I'm looking to hear some best practices...

Assuming a web application that interacts with a few different production servers (databases, etc.)... should the configuration files that include database passwords be stored in source control (e.g., git, svn)?

If not, what's the best way to keep track of server database (or other related) passwords that your application needs access to?

Edit: added a bounty to encourage more discussion and to hear what more people consider best practice.

Answer

GreyCat picture GreyCat · Nov 30, 2010

There's no single "silver bullet" answer here and it would all greatly depend on details.

First of all, I consider best practice to separate all source code from configuration in separate repository. So, source code remains source code, but it's installation or deployment (with configuration, passwords, etc) is the whole other thing. This way you'll firmly separate developers' tasks from sysadmins' tasks and can ultimately build 2 distinct teams doing what's they're good at.

When you have separate source code repository + deployment repository, your best next bet is considering deployment options. Best way I see here is using deployment procedures typical for a chosen OS (i.e. building autonomous packages for a chosen OS the way that OS's maintainers do).

For example, Red Hat or Debian packaging procedures usually mean grabbing a tarball of software from external site (that would be exporting sources from your source code VCS), unpacking it, compiling and preparing packages ready for deployment. Deployment itself should ideally mean just doing a quick & simple command that would install the packages, such as rpm -U package.rpm, dpkg --install package.deb or apt-get dist-upgrade (given that your built packages go to a repository where apt-get would be able to find them).

Obviously, to get it working this way, you'll have to supply all configuration files for all components of a system in a fully working state, including all addresses and credentials.

To get more concise, let's consider a typical "small service" situation: one PHP application deployed across n application servers running apache / mod_php, accessing m MySQL servers. All these servers (or virtual containers, that doesn't really matter) reside in a protected private network. To make this example easier, let's assume that all real internet connectivity is fronted by a cluster of k http accelerators / reverse proxies (such as nginx / lighttpd / apache) which have very easy configuration (just internal IPs to forward to).

What do we have for them to be connected and fully working?
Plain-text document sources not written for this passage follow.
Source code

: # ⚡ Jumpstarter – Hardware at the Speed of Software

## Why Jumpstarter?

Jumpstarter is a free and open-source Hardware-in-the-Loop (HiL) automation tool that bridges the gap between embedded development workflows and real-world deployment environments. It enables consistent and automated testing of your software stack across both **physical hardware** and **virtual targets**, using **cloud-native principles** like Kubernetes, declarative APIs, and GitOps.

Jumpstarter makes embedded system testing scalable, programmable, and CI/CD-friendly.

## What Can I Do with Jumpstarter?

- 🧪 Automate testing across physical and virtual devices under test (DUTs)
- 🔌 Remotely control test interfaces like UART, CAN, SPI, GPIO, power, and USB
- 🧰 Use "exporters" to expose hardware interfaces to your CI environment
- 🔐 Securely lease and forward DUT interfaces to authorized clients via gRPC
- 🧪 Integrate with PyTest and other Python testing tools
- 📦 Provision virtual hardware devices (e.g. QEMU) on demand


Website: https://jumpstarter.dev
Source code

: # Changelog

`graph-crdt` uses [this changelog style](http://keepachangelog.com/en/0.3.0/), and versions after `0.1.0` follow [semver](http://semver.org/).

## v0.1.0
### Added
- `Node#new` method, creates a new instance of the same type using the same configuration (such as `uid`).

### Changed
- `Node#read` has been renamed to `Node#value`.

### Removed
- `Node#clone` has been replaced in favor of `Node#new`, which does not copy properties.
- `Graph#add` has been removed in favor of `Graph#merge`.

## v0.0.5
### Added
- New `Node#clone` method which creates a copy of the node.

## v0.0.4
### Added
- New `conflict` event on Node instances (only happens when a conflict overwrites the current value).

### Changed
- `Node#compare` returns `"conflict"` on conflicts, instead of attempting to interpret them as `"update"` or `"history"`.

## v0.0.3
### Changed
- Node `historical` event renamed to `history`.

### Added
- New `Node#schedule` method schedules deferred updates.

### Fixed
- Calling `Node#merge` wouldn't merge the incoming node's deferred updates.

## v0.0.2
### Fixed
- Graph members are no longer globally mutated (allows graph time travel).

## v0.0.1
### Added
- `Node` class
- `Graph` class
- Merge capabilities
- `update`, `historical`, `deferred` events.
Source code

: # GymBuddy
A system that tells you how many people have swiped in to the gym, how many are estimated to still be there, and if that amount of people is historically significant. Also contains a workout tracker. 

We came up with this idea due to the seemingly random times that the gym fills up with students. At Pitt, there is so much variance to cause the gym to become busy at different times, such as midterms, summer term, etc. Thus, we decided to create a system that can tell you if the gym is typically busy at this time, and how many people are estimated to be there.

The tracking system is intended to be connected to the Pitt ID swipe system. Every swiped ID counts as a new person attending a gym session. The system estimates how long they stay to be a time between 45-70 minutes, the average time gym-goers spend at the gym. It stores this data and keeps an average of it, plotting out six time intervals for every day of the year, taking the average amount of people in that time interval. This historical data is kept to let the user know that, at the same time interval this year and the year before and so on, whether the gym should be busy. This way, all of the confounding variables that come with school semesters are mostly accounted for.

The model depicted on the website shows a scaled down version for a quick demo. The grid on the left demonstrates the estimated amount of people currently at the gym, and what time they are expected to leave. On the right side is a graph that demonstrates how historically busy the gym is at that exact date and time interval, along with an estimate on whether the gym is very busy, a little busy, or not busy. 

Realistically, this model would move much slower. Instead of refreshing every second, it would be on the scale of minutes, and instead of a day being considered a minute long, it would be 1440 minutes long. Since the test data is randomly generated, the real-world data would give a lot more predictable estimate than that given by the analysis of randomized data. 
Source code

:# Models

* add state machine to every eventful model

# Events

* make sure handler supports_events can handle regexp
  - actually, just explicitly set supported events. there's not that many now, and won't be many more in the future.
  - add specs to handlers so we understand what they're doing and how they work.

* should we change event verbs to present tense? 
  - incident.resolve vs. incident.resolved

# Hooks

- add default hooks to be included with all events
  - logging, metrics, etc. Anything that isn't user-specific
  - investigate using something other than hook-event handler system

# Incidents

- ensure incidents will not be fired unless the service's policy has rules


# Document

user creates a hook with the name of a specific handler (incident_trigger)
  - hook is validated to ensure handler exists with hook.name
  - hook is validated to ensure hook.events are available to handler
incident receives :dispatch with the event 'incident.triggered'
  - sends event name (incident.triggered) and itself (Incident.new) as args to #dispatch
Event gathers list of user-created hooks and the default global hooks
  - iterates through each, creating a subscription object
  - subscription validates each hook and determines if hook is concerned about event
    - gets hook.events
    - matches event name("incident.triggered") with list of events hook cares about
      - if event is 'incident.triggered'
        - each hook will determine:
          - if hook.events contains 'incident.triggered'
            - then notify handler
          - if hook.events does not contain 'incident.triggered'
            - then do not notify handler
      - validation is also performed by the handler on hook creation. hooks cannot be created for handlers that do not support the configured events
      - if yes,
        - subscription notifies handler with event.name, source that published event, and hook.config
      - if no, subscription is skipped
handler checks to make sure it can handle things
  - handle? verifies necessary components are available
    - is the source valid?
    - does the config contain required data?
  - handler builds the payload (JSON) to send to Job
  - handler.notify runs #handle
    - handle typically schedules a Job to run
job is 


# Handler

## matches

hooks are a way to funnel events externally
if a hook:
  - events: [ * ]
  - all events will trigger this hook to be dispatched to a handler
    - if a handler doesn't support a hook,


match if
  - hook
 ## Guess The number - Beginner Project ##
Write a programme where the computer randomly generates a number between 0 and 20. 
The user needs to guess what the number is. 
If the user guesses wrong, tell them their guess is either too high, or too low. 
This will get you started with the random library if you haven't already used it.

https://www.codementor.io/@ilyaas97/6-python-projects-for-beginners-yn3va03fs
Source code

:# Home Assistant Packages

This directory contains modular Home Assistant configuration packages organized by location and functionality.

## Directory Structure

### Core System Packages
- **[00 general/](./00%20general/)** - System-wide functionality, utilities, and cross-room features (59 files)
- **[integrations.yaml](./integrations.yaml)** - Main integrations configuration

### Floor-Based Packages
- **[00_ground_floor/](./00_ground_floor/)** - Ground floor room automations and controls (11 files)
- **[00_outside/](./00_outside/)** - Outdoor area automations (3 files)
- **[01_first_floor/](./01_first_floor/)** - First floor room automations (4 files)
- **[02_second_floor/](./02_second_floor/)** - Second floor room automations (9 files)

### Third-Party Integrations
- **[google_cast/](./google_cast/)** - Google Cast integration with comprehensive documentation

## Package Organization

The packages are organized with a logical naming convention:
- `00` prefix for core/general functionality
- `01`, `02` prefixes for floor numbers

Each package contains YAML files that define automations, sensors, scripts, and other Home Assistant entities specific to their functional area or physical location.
  • MySQL servers: set up IPs/hostnames, set up databases, provide logins & passwords
  • PHP application: set up IPs/hostnames, create configuration file that will mention MySQL servers IPs, logins, passwords & databases

Note that there are 2 different "types" of information here: IPs/hostnames is something fixed, you'd likely want to assign them once and for all. Logins & passwords (and even database names), on the other hand, are purely for connectivity purposes here - to make sure for MySQL that it's really our PHP application connecting to it. So, my recommendations here would be splitting these 2 "types":

  • "Permanent" information, such as IPs, should be stored in some VCS (different from source code VCS)
  • "Transient" information, such as passwords between 2 applications, should be never stored, but generated during generation of deployment packages.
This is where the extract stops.